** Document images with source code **
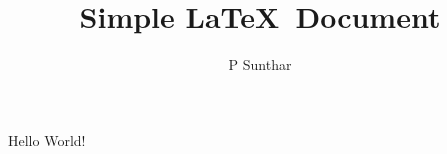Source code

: \documentclass{article}
\begin{document}
\title{Simple \LaTeX\ Document}
\author{P Sunthar}
\maketitle


Hello World!
\end{document}
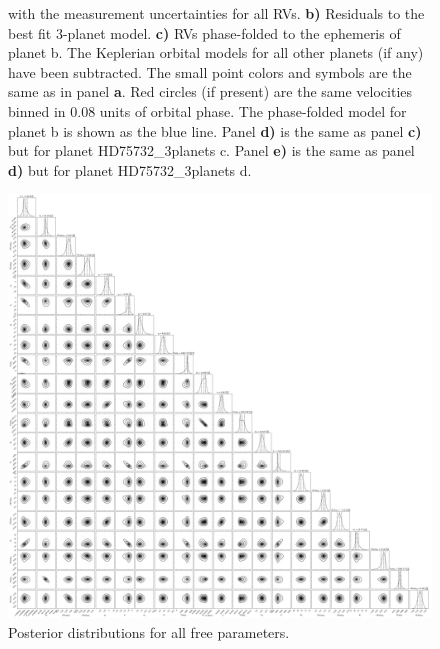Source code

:\documentclass{emulateapj}
\begin{document}
\begin{figure}[!h]
{with the measurement uncertainties for all RVs.
{\bf b)} Residuals to the best fit 3-planet model.
{\bf c)} RVs phase-folded to the ephemeris of planet b. The Keplerian orbital models for all other planets (if any) have been subtracted.
The small point colors and symbols are the same as in panel {\bf a}.
Red circles (if present) are the same velocities binned in 0.08 units of orbital phase.
The phase-folded model for planet b is shown as the blue line.
Panel {\bf d)} is the same as panel {\bf c)} but for planet HD75732\_3planets c.
Panel {\bf e)} is the same as panel {\bf d)} but for planet HD75732\_3planets d.
}
\end{figure}

\begin{figure}[!h]
\centering
\includegraphics[width=6.5in]{HD75732_3planet_corner.pdf}
\caption{Posterior distributions for all free parameters.}
\end{figure}

\end{document}
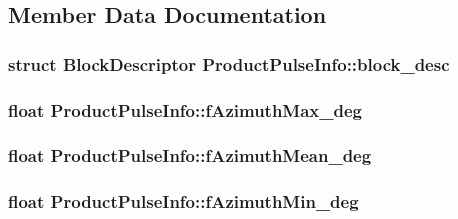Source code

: \subsection{Member Data Documentation}
\hypertarget{structProductPulseInfo_a643f5aab4f0ca778b5fa7893b8d5c6b7}{
\subsubsection[{block\-\_\-desc}]{\setlength{\rightskip}{0pt plus 5cm}struct {\bf Block\-Descriptor} Product\-Pulse\-Info\-::block\-\_\-desc}}\label{structProductPulseInfo_a643f5aab4f0ca778b5fa7893b8d5c6b7}
\hypertarget{structProductPulseInfo_a06e33120f4732487c2a81ebb7e76b39c}{
\subsubsection[{f\-Azimuth\-Max\-\_\-deg}]{\setlength{\rightskip}{0pt plus 5cm}float Product\-Pulse\-Info\-::f\-Azimuth\-Max\-\_\-deg}}\label{structProductPulseInfo_a06e33120f4732487c2a81ebb7e76b39c}
\hypertarget{structProductPulseInfo_a507c4695328a2597877ae114bbdb13a4}{
\subsubsection[{f\-Azimuth\-Mean\-\_\-deg}]{\setlength{\rightskip}{0pt plus 5cm}float Product\-Pulse\-Info\-::f\-Azimuth\-Mean\-\_\-deg}}\label{structProductPulseInfo_a507c4695328a2597877ae114bbdb13a4}
\hypertarget{structProductPulseInfo_ad76848dc6a038ffeb3f15c62fec8455d}{
\subsubsection[{f\-Azimuth\-Min\-\_\-deg}]{\setlength{\rightskip}{0pt plus 5cm}float Product\-Pulse\-Info\-::f\-Azimuth\-Min\-\_\-deg}}\label{structProductPulseInfo_ad76848dc6a038ffeb3f15c62fec8455d}
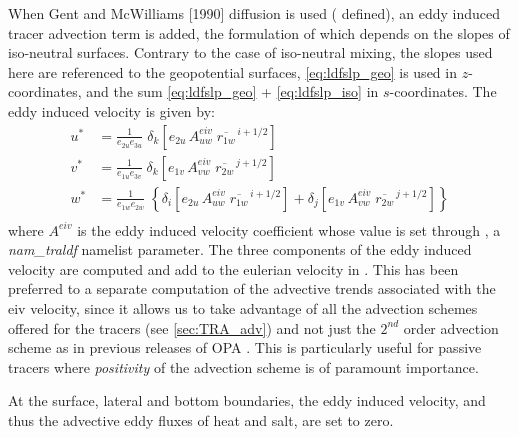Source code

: \documentclass[../main/NEMO_manual]{subfiles}
\begin{document}
When Gent and McWilliams [1990] diffusion is used ( defined),
an eddy induced tracer advection term is added,
the formulation of which depends on the slopes of iso-neutral surfaces.
Contrary to the case of iso-neutral mixing, the slopes used here are referenced to the geopotential surfaces,
\ie \autoref{eq:ldfslp_geo} is used in $z$-coordinates,
and the sum \autoref{eq:ldfslp_geo} + \autoref{eq:ldfslp_iso} in $s$-coordinates.
The eddy induced velocity is given by: 
\begin{equation}
  \label{eq:ldfeiv}
  \begin{split}
    u^* & = \frac{1}{e_{2u}e_{3u}}\; \delta_k \left[e_{2u} \, A_{uw}^{eiv} \; \overline{r_{1w}}^{\,i+1/2} \right]\\
    v^* & = \frac{1}{e_{1u}e_{3v}}\; \delta_k \left[e_{1v} \, A_{vw}^{eiv} \; \overline{r_{2w}}^{\,j+1/2} \right]\\
    w^* & = \frac{1}{e_{1w}e_{2w}}\; \left\{ \delta_i \left[e_{2u} \, A_{uw}^{eiv} \; \overline{r_{1w}}^{\,i+1/2} \right] + \delta_j \left[e_{1v} \, A_{vw}^{eiv} \; \overline{r_{2w}}^{\,j+1/2} \right] \right\} \\
  \end{split}
\end{equation}
where $A^{eiv}$ is the eddy induced velocity coefficient whose value is set through ,
a \textit{nam\_traldf} namelist parameter.
The three components of the eddy induced velocity are computed and
add to the eulerian velocity in .
This has been preferred to a separate computation of the advective trends associated with the eiv velocity,
since it allows us to take advantage of all the advection schemes offered for the tracers
(see \autoref{sec:TRA_adv}) and not just the $2^{nd}$ order advection scheme as in
previous releases of OPA \citep{Madec1998}.
This is particularly useful for passive tracers where \emph{positivity} of the advection scheme is of
paramount importance. 

At the surface, lateral and bottom boundaries, the eddy induced velocity,
and thus the advective eddy fluxes of heat and salt, are set to zero. 

\biblio

\pindex
\end{document}
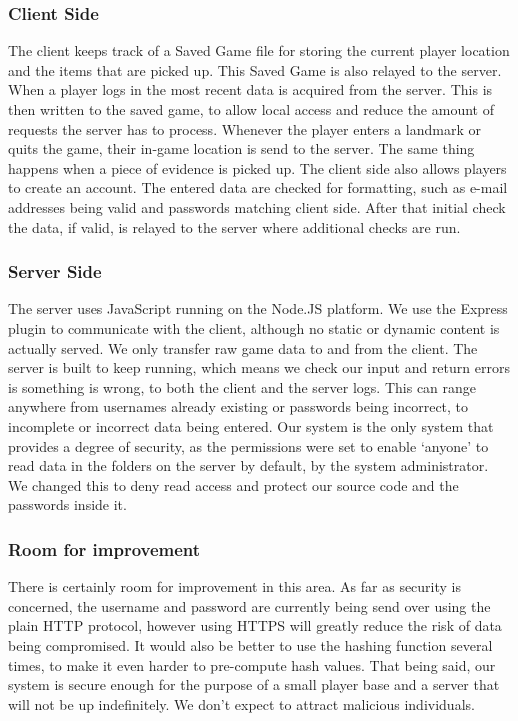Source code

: \documentclass{article}
\begin{document}
\subsubsection{Client Side}
The client keeps track of a Saved Game file for storing the current player location and the items that are picked up. This Saved Game is also relayed to the server. When a player logs in the most recent data is acquired from the server. This is then written to the saved game, to allow local access and reduce the amount of requests the server has to process. Whenever the player enters a landmark or quits the game, their in-game location is send to the server. The same thing happens when a piece of evidence is picked up. The client side also allows players to create an account. The entered data are checked for formatting, such as e-mail addresses being valid and passwords matching client side. After that initial check the data, if valid, is relayed to the server where additional checks are run.
\subsubsection{Server Side}
The server uses JavaScript running on the Node.JS platform. We use the Express plugin to communicate with the client, although no static or dynamic content is actually served. We only transfer raw game data to and from the client. The server is built to keep running, which means we check our input and return errors is something is wrong, to both the client and the server logs. This can range anywhere from usernames already existing or passwords being incorrect, to incomplete or incorrect data being entered. Our system is the only system that provides a degree of security, as the permissions were set to enable ‘anyone’ to read data in the folders on the server by default, by the system administrator. We changed this to deny read access and protect our source code and the passwords inside it.
\subsubsection{Room for improvement}
There is certainly room for improvement in this area. As far as security is concerned, the username and password are currently being send over using the plain HTTP protocol, however using HTTPS will greatly reduce the risk of data being compromised. It would also be better to use the hashing function several times, to make it even harder to pre-compute hash values. That being said, our system is secure enough for the purpose of a small player base and a server that will not be up indefinitely. We don’t expect to attract malicious individuals.
\end{document}
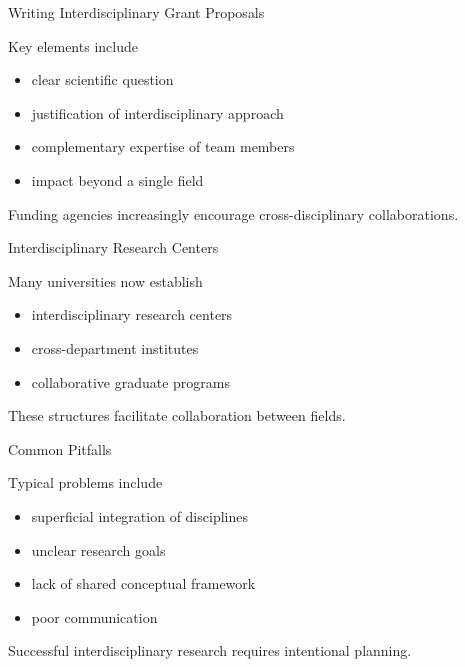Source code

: \documentclass{beamer}
\begin{document}

\begin{frame}{Writing Interdisciplinary Grant Proposals}

Key elements include

\begin{itemize}
\item clear scientific question
\item justification of interdisciplinary approach
\item complementary expertise of team members
\item impact beyond a single field
\end{itemize}

Funding agencies increasingly encourage
cross-disciplinary collaborations.

\end{frame}


\begin{frame}{Interdisciplinary Research Centers}

Many universities now establish

\begin{itemize}
\item interdisciplinary research centers
\item cross-department institutes
\item collaborative graduate programs
\end{itemize}

These structures facilitate collaboration
between fields.

\end{frame}


\begin{frame}{Common Pitfalls}

Typical problems include

\begin{itemize}
\item superficial integration of disciplines
\item unclear research goals
\item lack of shared conceptual framework
\item poor communication
\end{itemize}

Successful interdisciplinary research requires
intentional planning.

\end{frame}
\end{document}
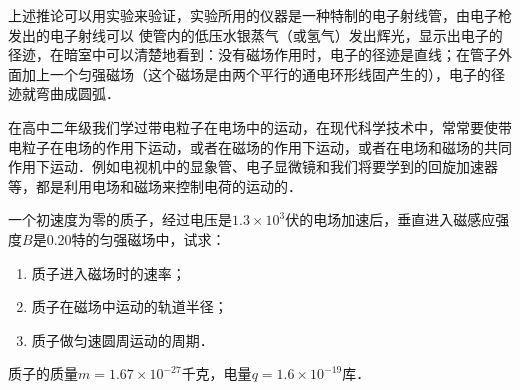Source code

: 上述推论可以用实验来验证，实验所用的仪器是一种特制的电子射线管，由电子枪发出的电子射线可以
使管内的低压水银蒸气（或氢气）发出辉光，显示出电子的径迹，在暗室中可以清楚地看到：没有磁场作用时，电子的径迹是直线；在管子外面加上一个匀强磁场（这个磁场是由两个平行的通电环形线固产生的），电子的径迹就弯曲成圆弧．

在高中二年级我们学过带电粒子在电场中的运动，在现代科学技术中，常常要使带电粒子在电场的作用下运动，或者在磁场的作用下运动，或者在电场和磁场的共同作用下运动．例如电视机中的显象管、电子显微镜和我们将要学到的回旋加速器等，都是利用电场和磁场来控制电荷的运动的．

\begin{example}
    一个初速度为零的质子，经过电压是$1.3\times10^3$伏的电场加速后，垂直进入磁感应强度$B$是0.20特的匀强磁场中，试求：
    \begin{enumerate}
        \item 质子进入磁场时的速率；
        \item 质子在磁场中运动的轨道半径；
        \item 质子做匀速圆周运动的周期．
    \end{enumerate}
质子的质量$m=1.67\times10^{-27}$千克，电量$q=1.6\times10^{-19}$库．
\end{example}

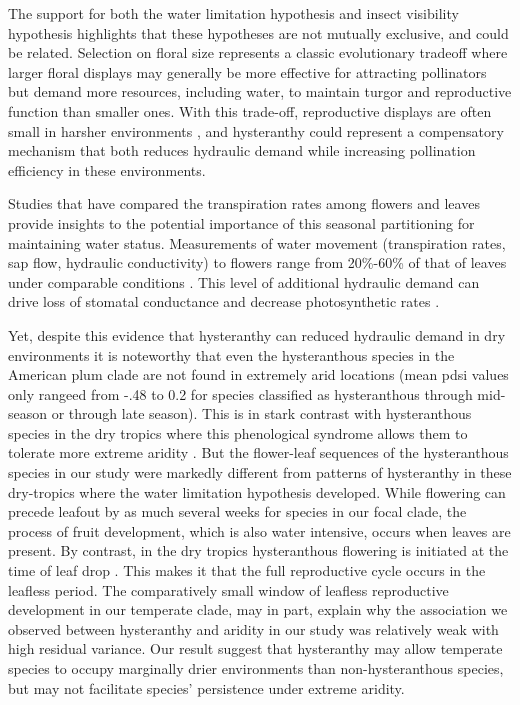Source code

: \documentclass{article}[11pt]
\begin{document}
{The support for both the water limitation hypothesis and insect visibility hypothesis highlights that these hypotheses are not mutually exclusive, and could be related. Selection on floral size represents a classic evolutionary tradeoff where larger floral displays may generally be more effective for attracting pollinators but demand more resources, including water, to maintain turgor and reproductive function than smaller ones\citep{Galen:1999vr,Lambrecht:2007ur}. With this trade-off, reproductive displays are often small in harsher environments \citep{Teixido:2016aa,Lambrecht:2013aa}, and hysteranthy could represent a compensatory mechanism that both reduces hydraulic demand while increasing pollination efficiency in these environments.

Studies that have compared the transpiration rates among flowers and leaves provide insights to the potential importance of this seasonal partitioning for maintaining water status. Measurements of water movement (transpiration rates, sap flow, hydraulic conductivity) to flowers range from 20\%-60\% of that of leaves under comparable conditions \citep{Whiley:1988uf,Roddy:2012wn,Liu:2017wg,McMann:2022ww}. This level of additional hydraulic demand can drive loss of stomatal conductance and decrease photosynthetic rates \citep{Galen:1999vr}.
 
Yet, despite this evidence that hysteranthy can reduced hydraulic demand in dry environments it is noteworthy that even the hysteranthous species in the American plum clade are not found in extremely arid locations (mean pdsi values only rangeed from -.48 to 0.2 for species classified as hysteranthous through mid-season or through late season). This is in stark contrast with hysteranthous species in the dry tropics where this phenological syndrome allows  them to tolerate more extreme aridity \citep{Franklin2016}. But the flower-leaf sequences of the hysteranthous species in our study were markedly different from patterns of hysteranthy in these dry-tropics where the water limitation hypothesis developed. While flowering can precede leafout by as much several weeks for species in our focal clade, the process of fruit development, which is also water intensive, occurs when leaves are present. By contrast, in the dry tropics hysteranthous flowering is initiated at the time of leaf drop \citep{Borchert1983,Franklin2016}. This makes it that the full reproductive cycle occurs in the leafless period. The comparatively small window of leafless reproductive development in our temperate clade, may in part, explain why the association we observed between hysteranthy and aridity in our study was relatively weak with high residual variance. Our result suggest that hysteranthy may allow temperate species to occupy marginally drier environments than non-hysteranthous species, but may not facilitate species' persistence under extreme aridity. 

}
\end{document}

** TO DO **
Output the data above exactly, beginning at its first line and ending with the line that holds "Red circles (if". Leave out the pictures and add nothing.

** RESPONSE TO THIS TASK **
Source code

: \documentclass{article}
\begin{document}
\title{Simple \LaTeX\ Document}
\author{P Sunthar}
\maketitle


Hello World!
\end{document}
Source code

:\documentclass{emulateapj}
\begin{document}
\begin{figure}[!h]
{with the measurement uncertainties for all RVs.
{\bf b)} Residuals to the best fit 3-planet model.
{\bf c)} RVs phase-folded to the ephemeris of planet b. The Keplerian orbital models for all other planets (if any) have been subtracted.
The small point colors and symbols are the same as in panel {\bf a}.
Red circles (if present) are the same velocities binned in 0.08 units of orbital phase.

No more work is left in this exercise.